Assess the implications and costs (if any) of the identified sources of finance available
to UK businesses.
Guidelines: (Approx. 150 words) Recommended Interim Deadline: 6th August 2013
In order to complete the above task, your answer should:
Assess the effects of these sources of finance on control of the business.
In answering this question, you will have covered the following assessment criterion:
1.2 Assess the implications of different sources of finance.

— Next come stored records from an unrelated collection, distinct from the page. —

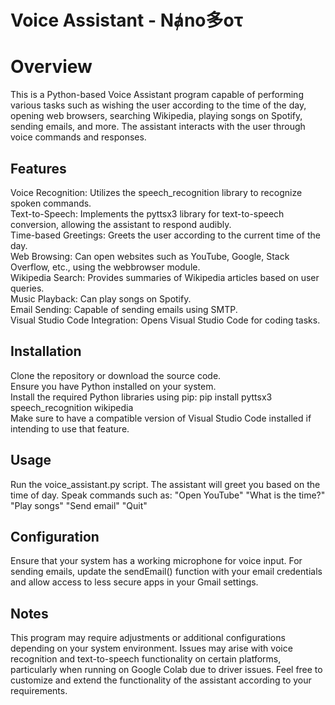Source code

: # Voice Assistant - Nⱥno多oτ<br>
# Overview
This is a Python-based Voice Assistant program capable of performing various tasks such as wishing the user according to the time of the day, opening web browsers, searching Wikipedia, playing songs on Spotify, sending emails, and more. The assistant interacts with the user through voice commands and responses.

## Features
Voice Recognition: Utilizes the speech_recognition library to recognize spoken commands.<br>
Text-to-Speech: Implements the pyttsx3 library for text-to-speech conversion, allowing the assistant to respond audibly.<br>
Time-based Greetings: Greets the user according to the current time of the day.<br>
Web Browsing: Can open websites such as YouTube, Google, Stack Overflow, etc., using the webbrowser module.<br>
Wikipedia Search: Provides summaries of Wikipedia articles based on user queries.<br>
Music Playback: Can play songs on Spotify.<br>
Email Sending: Capable of sending emails using SMTP.<br>
Visual Studio Code Integration: Opens Visual Studio Code for coding tasks.<br>
## Installation
Clone the repository or download the source code.<br>
Ensure you have Python installed on your system.<br>
Install the required Python libraries using pip:
pip install pyttsx3 speech_recognition wikipedia<br>
Make sure to have a compatible version of Visual Studio Code installed if intending to use that feature.
## Usage
Run the voice_assistant.py script.
The assistant will greet you based on the time of day.
Speak commands such as:
"Open YouTube"
"What is the time?"
"Play songs"
"Send email"
"Quit"
## Configuration
Ensure that your system has a working microphone for voice input.
For sending emails, update the sendEmail() function with your email credentials and allow access to less secure apps in your Gmail settings.
## Notes
This program may require adjustments or additional configurations depending on your system environment.
Issues may arise with voice recognition and text-to-speech functionality on certain platforms, particularly when running on Google Colab due to driver issues.
Feel free to customize and extend the functionality of the assistant according to your requirements.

Businesses in UK have many sources of finance available for the business activities. Typically it is not advised
to fund the start-up for the business from own funds, loans or credit not necessarily customized to the business
requirements and needs. Bank overdrafts and term loans are fine way of covering any instability or fluctuation
of funds coming in and out of business (Deakins, Morrison and Galloway, 2002). Grants can be defined as the
trustable source of funds as the finance comes from the government sources, businesses can search for grants
available in different regions and can find further information on their websites. Angel investors is the
growing trend in the business world, apart from arranging finance they also provide their suggestions, skills,
talent and experience to the businesses in UK (Dittenhofer, 2001). The National Network Enterprise is a good
example of loan for the businesses. Mostly based within the UK’s most disadvantaged communities the
Community Development Finance Associations represent a system of regional community fiancé institutions
in every local region of UK. (Fairchild, 2002).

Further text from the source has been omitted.